Last but not least, there’s devops complexity. Web interface of AWS is not exactly known for it’s usability. Developers and technical users would probably prefer AWS CLI. For things like automated CI/CD pipelines we can use client libraries (such as boto3 for Python) or infrastructure-as-code tools such as Ansible, Terraform, Puppet, Chef. This makes things easier in some ways as we only need to get the configuration or script right once and we can benefit from it in the future without having to remember how to perform tedious manual steps through a browser. However, using Python or Terraform for has its own challenges and may turn out to be harder than it looks.

For example, consider setting up a Kubernetes cluster on AWS. It used to be that we would need to use solution like kops to do it, but now AWS offers EKS - a managed Kubernetes service. So it should be fairly easy, right? Well, not so quick. Setting up EKS cluster with actual compute is far from one-click (or one Unix command) process. Configuring VPC for EKS cluster is harder than one expect it should be. We can do this through Terraform, as AWS is officially supported through Terraform adapter.
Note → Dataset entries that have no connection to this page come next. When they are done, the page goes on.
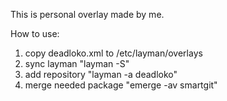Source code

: This is personal overlay made by me.

How to use:
1) copy deadloko.xml to /etc/layman/overlays
2) sync layman "layman -S"
3) add repository "layman -a deadloko"
4) merge needed package "emerge -av smartgit"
This cuts down the waste of effort, but when setting up VPC for EKS cluster I had to make a compromise and use aws_cloudformation_stack resource to pull in the example CloudFormation configuration and create VPC from that. This worked fairly well, but there was a degree of impendance mismatch between Terraform stuff and CloudFormation stuff. This manifested during infrastructure teardown - some networking resources (NAT gateways, subnets) could not always be cleaned up due to what appeared to Terraform to be circular dependencies. Running terraform destroy would fail with an error and I would be left with the task of fighting some errors through AWS console to make sure everything is cleanly removed. After some fiddling, this was solved by using depends_on statements in Terraform configuration.

Digital Ocean also offers a managed Kubernetes service that you can set up within minutes by going through a simple process consisting of few steps. It’s not exactly one-click, but close to that. At the end, you also end up with a functioning Kubernetes cluster, but there’s far less hassle getting there. Compare and contrast this with AWS EKS, which may easily eat up a day of your time, especially if you’re not upfront familiar with it. There’s a tool called eksctl to make it easier, but setting up EKS cluster is generally much harder than using DOKS.
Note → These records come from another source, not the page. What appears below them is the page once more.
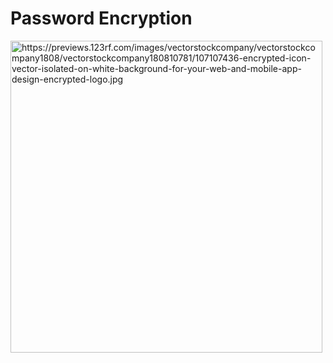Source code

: # Password Encryption

<img src="https://previews.123rf.com/images/vectorstockcompany/vectorstockcompany1808/vectorstockcompany180810781/107107436-encrypted-icon-vector-isolated-on-white-background-for-your-web-and-mobile-app-design-encrypted-logo.jpg" alt="https://previews.123rf.com/images/vectorstockcompany/vectorstockcompany1808/vectorstockcompany180810781/107107436-encrypted-icon-vector-isolated-on-white-background-for-your-web-and-mobile-app-design-encrypted-logo.jpg" class="shrinkToFit" width="499" height="499">
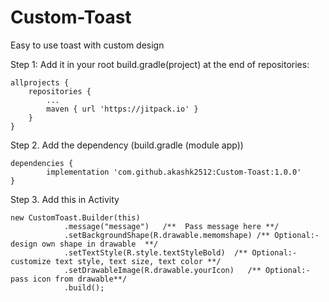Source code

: # Custom-Toast
Easy to use toast with custom design

Step 1:
Add it in your root build.gradle(project) at the end of repositories:

	allprojects {
		repositories {
			...
			maven { url 'https://jitpack.io' }
		}
	}
  
  Step 2. Add the dependency (build.gradle (module app))

	dependencies {
	        implementation 'com.github.akashk2512:Custom-Toast:1.0.0'
	}
  
  Step 3. Add this in Activity

	new CustomToast.Builder(this)
                .message("message")   /**  Pass message here **/
                .setBackgroundShape(R.drawable.memomshape) /** Optional:- design own shape in drawable  **/
                .setTextStyle(R.style.textStyleBold)  /** Optional:-  customize text style, text size, text color **/
                .setDrawableImage(R.drawable.yourIcon)   /** Optional:- pass icon from drawable**/
                .build();
	       
 
  
  
  

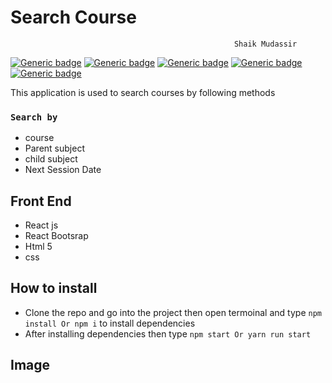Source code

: # Search Course
                                                      Shaik Mudassir
[![Generic badge](https://img.shields.io/badge/npm-6.12.0-<COLOR>.svg)](https://shields.io/) [![Generic badge](https://img.shields.io/badge/nodejs-12.13.0-<COLOR>.svg)](https://shields.io/) [![Generic badge](https://img.shields.io/badge/react-^16.12.0-<COLOR>.svg)](https://shields.io/) [![Generic badge](https://img.shields.io/badge/axios-^0.19.0-<COLOR>.svg)](https://shields.io/) [![Generic badge](https://img.shields.io/badge/bootsrap-^4.4.1-<COLOR>.svg)](https://shields.io/)

This application is used to search courses by following methods
### `Search by` 
+ course
+ Parent subject
+ child subject
+ Next Session Date

## Front End

+ React js
+ React Bootsrap
+ Html 5
+ css

## How to install
+ Clone the repo and go into the project then open termoinal and type `npm install Or npm i` to install dependencies
+ After installing dependencies then type `npm start Or yarn run start`

## Image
People may be saying that a company using AWS is saving money as the alternative would be getting a server that would not only incur capital expenses of buying the server hardware, but also operational expenses to have a systems administrator employed so that the server would be properly managed. One may question if that is true simply because using AWS at scale is not exactly cheap operationally. Furthermore, chances are the company is not saving money on employees as managing stuff on AWS is not easy; it’s just that the effort is spread across multiple people in the development team.

Alternatives

So if we don’t want to use AWS, what are the alternatives?
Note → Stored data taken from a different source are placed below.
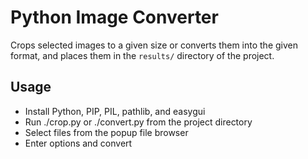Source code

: # Python Image Converter
Crops selected images to a given size or converts them into the given format, and places them in the `results/` directory of the project.

## Usage
- Install Python, PIP, PIL, pathlib, and easygui
- Run ./crop.py or ./convert.py from the project directory
- Select files from the popup file browser
- Enter options and convert
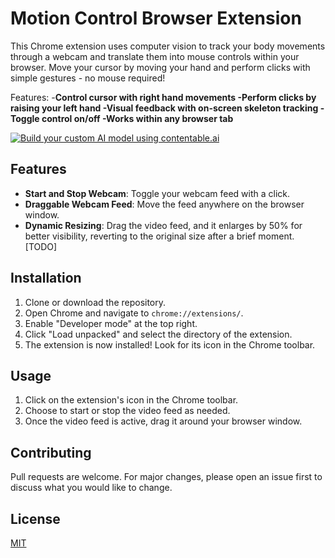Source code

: # Motion Control Browser Extension

This Chrome extension uses computer vision to track your body movements through a webcam and translate them into mouse controls within your browser. Move your cursor by moving your hand and perform clicks with simple gestures - no mouse required!

Features:
-**Control cursor with right hand movements
-Perform clicks by raising your left hand
-Visual feedback with on-screen skeleton tracking
-Toggle control on/off
-Works within any browser tab**


[![Build your custom AI model using contentable.ai](thumbnail.jpg)](https://www.youtube.com/watch?v=M6QJoCAxWe4)


## Features

- **Start and Stop Webcam**: Toggle your webcam feed with a click.
- **Draggable Webcam Feed**: Move the feed anywhere on the browser window.
- **Dynamic Resizing**: Drag the video feed, and it enlarges by 50% for better visibility, reverting to the original size after a brief moment. [TODO]

## Installation

1. Clone or download the repository.
2. Open Chrome and navigate to `chrome://extensions/`.
3. Enable "Developer mode" at the top right.
4. Click "Load unpacked" and select the directory of the extension.
5. The extension is now installed! Look for its icon in the Chrome toolbar.

## Usage

1. Click on the extension's icon in the Chrome toolbar.
2. Choose to start or stop the video feed as needed.
3. Once the video feed is active, drag it around your browser window.

## Contributing

Pull requests are welcome. For major changes, please open an issue first to discuss what you would like to change.

## License

[MIT](https://choosealicense.com/licenses/mit/)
One option is to purchase a hardware server and keep it on premises. Managing server hardware is becoming an increasingly specialised skillset and thus it might be challenging to find someone able to do this professionally. Fortunately, companies like Hetzner will do it for us for a monthly fee and will provide a dedicated server for installing anything we like. We can install Kubernetes or Proxmox or anything else and make our own cloud based on rented server(s). Remember: there is no cloud, just the other peoples computers.